Néanmoins, après avoir repris les derniers éléments météo, je décide de tenter d’y aller avec la possibilité de se dérouter sur le terrain prévu pour ce soir : Stokmarknes.
Le plan de vol a été accepté. La tour nous informe de passages nuageux bas vers la sortie du fjord de Tromsø. Je prends acte et vérifie sur la carte si le demi-tour dans le fjord est bien possible (largeur suffisante).
La dernière information ATIS de Tromsø indique :
Ici Tromsø Information Sierra, enregistrée à 09h20 GMT. Piste en service 01. Approche IFR ILS 01. Piste mouillée. Niveau de transition 85. Vent au sol 030° pour 10 Kt. Visibilité supérieure à 10 Km.
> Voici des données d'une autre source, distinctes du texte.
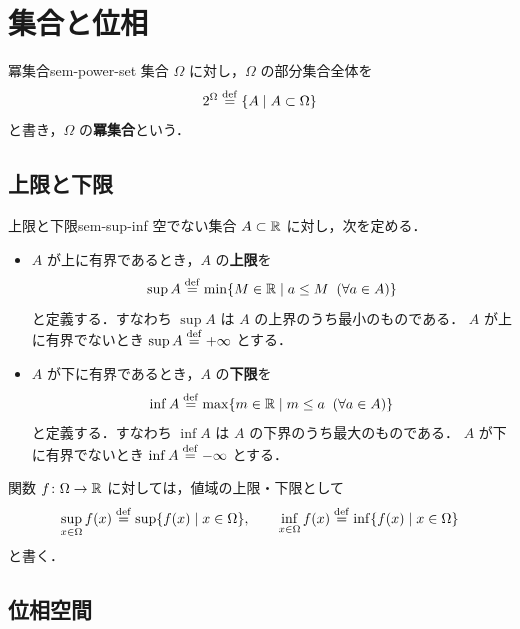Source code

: \chapter{集合と位相}
\label{ch:found-set-topology}

\begin{definition}{冪集合}{sem-power-set}
  集合 $\Omega$ に対し，$\Omega$ の部分集合全体を
  \[
    2^{\Omega} \defeq \{A \mid A \subset \Omega\}
  \]
  と書き，$\Omega$ の\textbf{冪集合}という．
\end{definition}

\section{上限と下限}
\label{sec:sem-sup-inf}

\begin{definition}{上限と下限}{sem-sup-inf}
  空でない集合 $A \subset \R$ に対し，次を定める．
  \begin{itemize}
    \item $A$ が上に有界であるとき，$A$ の\textbf{上限}を
      \[
        \sup A \defeq \min\{M \in \R \mid a \leq M \;\; (\forall a \in A)\}
      \]
      と定義する．すなわち $\sup A$ は $A$ の上界のうち最小のものである．
      $A$ が上に有界でないとき $\sup A \defeq +\infty$ とする．
    \item $A$ が下に有界であるとき，$A$ の\textbf{下限}を
      \[
        \inf A \defeq \max\{m \in \R \mid m \leq a \;\; (\forall a \in A)\}
      \]
      と定義する．すなわち $\inf A$ は $A$ の下界のうち最大のものである．
      $A$ が下に有界でないとき $\inf A \defeq -\infty$ とする．
  \end{itemize}
  関数 $f \colon \Omega \to \R$ に対しては，値域の上限・下限として
  \[
    \sup_{x \in \Omega} f(x) \defeq \sup\{f(x) \mid x \in \Omega\},
    \qquad
    \inf_{x \in \Omega} f(x) \defeq \inf\{f(x) \mid x \in \Omega\}
  \]
  と書く．
\end{definition}

\section{位相空間}
\label{sec:sem-topology}

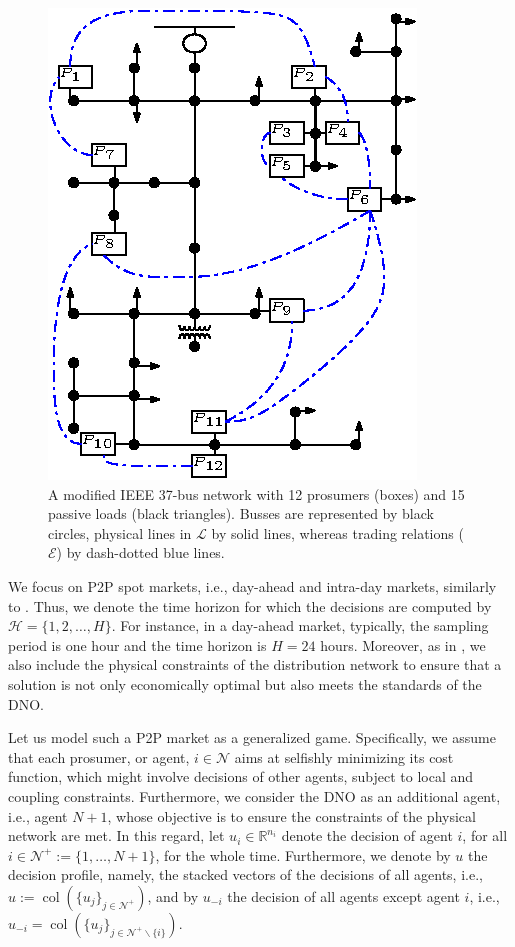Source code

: \documentclass{IEEEtran}  %
\newcommand{\mc}{\mathcal}
\newcommand{\bb}{\mathbb}
\newcommand{\col}{\operatorname{col}}
\newcommand{\0}{\mathbf{0}}
\newcommand{\1}{\mathbf{1}}
\begin{document}
\begin{figure}
	\centering
	\includegraphics[scale=1.4]{figures/37bus_ex}
	\caption{A modified IEEE 37-bus network with 12 prosumers (boxes) and 15 passive loads (black triangles). Busses are represented by black circles, physical lines in $\mc L$ by solid lines, whereas trading relations ($\mc E$) by dash-dotted blue lines.
	}
	\label{fig:GGp}
\end{figure} 
We focus on P2P spot markets, i.e., day-ahead and intra-day markets, similarly to \cite{sousa2019,lecadre2020,moret2020}. Thus, we denote the time horizon for which the decisions are computed by $\mc H = \{1,2,\dots,H \}$. For instance, in a day-ahead market, typically, the sampling period is one hour and the time horizon is $H=24$ hours. Moreover, as in \cite{moret2020}, we also include the physical constraints of the distribution network to ensure that a solution is not only economically optimal but also meets the standards of the DNO.

Let us model such a P2P market as a generalized game. Specifically, we assume that each prosumer, or agent, $i\in \mc N$ aims at selfishly minimizing its cost function, which might involve decisions of other agents, subject to local and coupling constraints. Furthermore, we consider the DNO as an additional agent, i.e., agent $N+1$, whose objective is to ensure the constraints of the physical network are met. 
In this regard, let $u_i \in \bb R^{n_i}$ denote the decision of agent $i$, for all $i\in \mc N^+ :=\{1,\dots,N+1\}$,  for the whole time. 
Furthermore, we denote by $u$ the decision profile, namely, the stacked vectors of the decisions of all agents, i.e., $u:=\col(\{u_j\}_{j\in \mc N^+ })$, and by $u_{-i}$ the decision of all agents except agent $i$, i.e., $u_{-i} = \col(\{u_j\}_{j\in \mc N^+ \backslash \{i\}})$.
\end{document}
Quelques nuages à 700 Ft (230 m), couche nuageuse quasi soudée à 1.200 Ft (400 m), couche compacte à 3.000 Ft (1.000 m). Température au sol 8 °C, point de rosé 7 °C, pression atmosphérique 1013. Pas de changements significatifs dans les deux heures. Vent à 2.600 Ft (au-dessus du fjord de Tromsø) : 230° pour 7 Kt.
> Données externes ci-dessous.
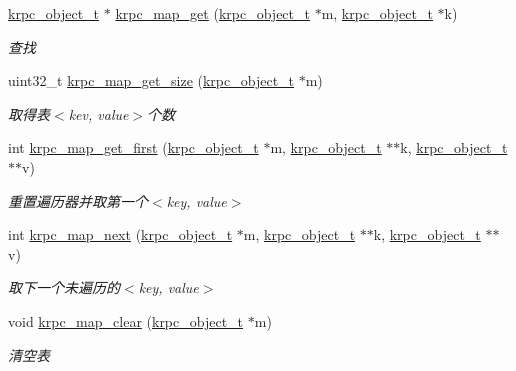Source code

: \begin{DoxyCompactItemize}
\hyperlink{a00056_a9c07dfc8c3b965f75b09f82fdb1bbb1e_a9c07dfc8c3b965f75b09f82fdb1bbb1e}{krpc\+\_\+object\+\_\+t} $\ast$ \hyperlink{a00119_ga87ce3d17030c66e3264fa2e026bfaf33_ga87ce3d17030c66e3264fa2e026bfaf33}{krpc\+\_\+map\+\_\+get} (\hyperlink{a00056_a9c07dfc8c3b965f75b09f82fdb1bbb1e_a9c07dfc8c3b965f75b09f82fdb1bbb1e}{krpc\+\_\+object\+\_\+t} $\ast$m, \hyperlink{a00056_a9c07dfc8c3b965f75b09f82fdb1bbb1e_a9c07dfc8c3b965f75b09f82fdb1bbb1e}{krpc\+\_\+object\+\_\+t} $\ast$k)
\begin{DoxyCompactList}\small\item\em 查找 \end{DoxyCompactList}\item 
uint32\+\_\+t \hyperlink{a00119_gad760f8fec813dab474ac011d7aab1e7e_gad760f8fec813dab474ac011d7aab1e7e}{krpc\+\_\+map\+\_\+get\+\_\+size} (\hyperlink{a00056_a9c07dfc8c3b965f75b09f82fdb1bbb1e_a9c07dfc8c3b965f75b09f82fdb1bbb1e}{krpc\+\_\+object\+\_\+t} $\ast$m)
\begin{DoxyCompactList}\small\item\em 取得表$<$kev, value$>$个数 \end{DoxyCompactList}\item 
int \hyperlink{a00119_gad894af3d72e3ae9629ebd724534dae7f_gad894af3d72e3ae9629ebd724534dae7f}{krpc\+\_\+map\+\_\+get\+\_\+first} (\hyperlink{a00056_a9c07dfc8c3b965f75b09f82fdb1bbb1e_a9c07dfc8c3b965f75b09f82fdb1bbb1e}{krpc\+\_\+object\+\_\+t} $\ast$m, \hyperlink{a00056_a9c07dfc8c3b965f75b09f82fdb1bbb1e_a9c07dfc8c3b965f75b09f82fdb1bbb1e}{krpc\+\_\+object\+\_\+t} $\ast$$\ast$k, \hyperlink{a00056_a9c07dfc8c3b965f75b09f82fdb1bbb1e_a9c07dfc8c3b965f75b09f82fdb1bbb1e}{krpc\+\_\+object\+\_\+t} $\ast$$\ast$v)
\begin{DoxyCompactList}\small\item\em 重置遍历器并取第一个$<$key, value$>$ \end{DoxyCompactList}\item 
int \hyperlink{a00119_gaa818187b224d2ec13b5b1a25badc3fe3_gaa818187b224d2ec13b5b1a25badc3fe3}{krpc\+\_\+map\+\_\+next} (\hyperlink{a00056_a9c07dfc8c3b965f75b09f82fdb1bbb1e_a9c07dfc8c3b965f75b09f82fdb1bbb1e}{krpc\+\_\+object\+\_\+t} $\ast$m, \hyperlink{a00056_a9c07dfc8c3b965f75b09f82fdb1bbb1e_a9c07dfc8c3b965f75b09f82fdb1bbb1e}{krpc\+\_\+object\+\_\+t} $\ast$$\ast$k, \hyperlink{a00056_a9c07dfc8c3b965f75b09f82fdb1bbb1e_a9c07dfc8c3b965f75b09f82fdb1bbb1e}{krpc\+\_\+object\+\_\+t} $\ast$$\ast$v)
\begin{DoxyCompactList}\small\item\em 取下一个未遍历的$<$key, value$>$ \end{DoxyCompactList}\item 
void \hyperlink{a00119_ga76c5ca67a568d6e6634a57c3be742b2c_ga76c5ca67a568d6e6634a57c3be742b2c}{krpc\+\_\+map\+\_\+clear} (\hyperlink{a00056_a9c07dfc8c3b965f75b09f82fdb1bbb1e_a9c07dfc8c3b965f75b09f82fdb1bbb1e}{krpc\+\_\+object\+\_\+t} $\ast$m)
\begin{DoxyCompactList}\small\item\em 清空表 \end{DoxyCompactList}\end{DoxyCompactItemize}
En gros, il n’est pas possible de voler au-delà de 1.200 Ft (la réglementation norvégienne impose 5 Km de visibilité horizontale et 1.000 Ft de plafond). J’ai tout juste les minimas opérationnels pour le VFR. On y va quand même. J’ai l’expérience de l’Afrique et de ses saisons des pluies, et je garde des portes de secours si la situation est plus dégradée qu’indiquée.
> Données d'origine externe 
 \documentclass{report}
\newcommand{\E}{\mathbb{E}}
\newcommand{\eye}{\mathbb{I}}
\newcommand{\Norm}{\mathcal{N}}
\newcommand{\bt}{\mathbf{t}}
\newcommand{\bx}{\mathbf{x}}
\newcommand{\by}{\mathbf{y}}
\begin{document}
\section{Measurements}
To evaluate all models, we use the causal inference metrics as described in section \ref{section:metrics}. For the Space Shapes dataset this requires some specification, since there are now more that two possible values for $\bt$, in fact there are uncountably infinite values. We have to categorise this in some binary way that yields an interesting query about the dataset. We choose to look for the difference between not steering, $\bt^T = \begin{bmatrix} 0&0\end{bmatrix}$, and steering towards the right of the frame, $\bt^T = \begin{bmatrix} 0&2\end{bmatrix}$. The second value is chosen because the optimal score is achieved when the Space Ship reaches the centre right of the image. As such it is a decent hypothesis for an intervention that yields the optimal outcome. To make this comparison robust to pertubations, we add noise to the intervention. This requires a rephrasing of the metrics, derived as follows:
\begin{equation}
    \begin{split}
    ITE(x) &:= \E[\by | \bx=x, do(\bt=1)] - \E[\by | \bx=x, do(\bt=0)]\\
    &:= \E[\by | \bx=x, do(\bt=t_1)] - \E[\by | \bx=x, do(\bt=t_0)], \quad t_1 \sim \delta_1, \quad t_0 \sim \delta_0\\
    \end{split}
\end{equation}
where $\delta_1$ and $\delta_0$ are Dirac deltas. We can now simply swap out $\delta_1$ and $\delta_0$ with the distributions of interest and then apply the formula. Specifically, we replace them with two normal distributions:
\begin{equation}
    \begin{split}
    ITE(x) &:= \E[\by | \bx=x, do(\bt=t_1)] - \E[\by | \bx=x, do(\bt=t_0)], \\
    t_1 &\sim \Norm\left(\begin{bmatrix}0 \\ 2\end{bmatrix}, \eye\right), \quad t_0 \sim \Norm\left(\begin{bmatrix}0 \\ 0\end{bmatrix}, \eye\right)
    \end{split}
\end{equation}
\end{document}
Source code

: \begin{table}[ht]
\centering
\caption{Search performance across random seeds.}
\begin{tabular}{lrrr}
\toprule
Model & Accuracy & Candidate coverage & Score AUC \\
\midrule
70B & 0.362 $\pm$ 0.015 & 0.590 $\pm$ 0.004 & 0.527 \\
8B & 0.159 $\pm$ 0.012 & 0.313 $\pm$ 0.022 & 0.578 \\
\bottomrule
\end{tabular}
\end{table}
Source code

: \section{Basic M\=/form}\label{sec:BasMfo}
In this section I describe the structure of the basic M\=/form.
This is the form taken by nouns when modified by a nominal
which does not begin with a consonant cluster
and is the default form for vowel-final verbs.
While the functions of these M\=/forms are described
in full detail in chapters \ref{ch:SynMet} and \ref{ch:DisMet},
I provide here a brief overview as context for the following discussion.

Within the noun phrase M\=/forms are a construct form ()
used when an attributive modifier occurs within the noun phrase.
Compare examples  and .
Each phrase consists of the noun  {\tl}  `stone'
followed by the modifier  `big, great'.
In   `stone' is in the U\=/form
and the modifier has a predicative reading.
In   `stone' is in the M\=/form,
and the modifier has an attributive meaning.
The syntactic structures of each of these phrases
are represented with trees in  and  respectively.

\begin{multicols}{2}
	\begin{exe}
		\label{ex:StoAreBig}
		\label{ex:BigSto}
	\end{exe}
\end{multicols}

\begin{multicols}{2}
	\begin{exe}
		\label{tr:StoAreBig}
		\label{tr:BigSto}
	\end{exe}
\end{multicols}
La tour de Tromsø nous autorise au décollage à 09h35 GMT. Je mets en services les servitudes électriques de chauffage des parties importantes de l’avion (pitot et préchauffe l’hélice).
Décollage pour le Cap Nord à 9h40 GMT.
Je stabilise à 1.000 Ft par-rapport à la mer. La sortie du fjord est limite et je décide de passer par la côte plutôt que de slalomer dans des fjords dont les sommets sont pris.
Tromsø nous demande de faire des comptes-rendus de position toutes les 5 minutes. En conditions dégradées, dans des fjords dont les sommets sont pris, ils s’assurent que tout va bien. La sortie du fjord de Tromsø est laborieuse. Nous arrivons sur la côte escarpée de la mer de Norvège. Prise de cap sur Hasvik où se situe un terrain (ENHK). La météo reste assez mauvaise. Nous sommes parfois tenus de descendre à 500 Ft (150 m) au-dessus de la mer pour garder la visibilité nécessaire. Nous passons au nord de l’île de Sørøya où se situe Hasvik.
Je ne peux pas prendre trop de photos devant assurer la navigabilité par cette météo dégradée. Nous passons les fjords un à un par leur embouchure. Le GPS indique que nous passons les 70° 30′ N à 10h10 GMT.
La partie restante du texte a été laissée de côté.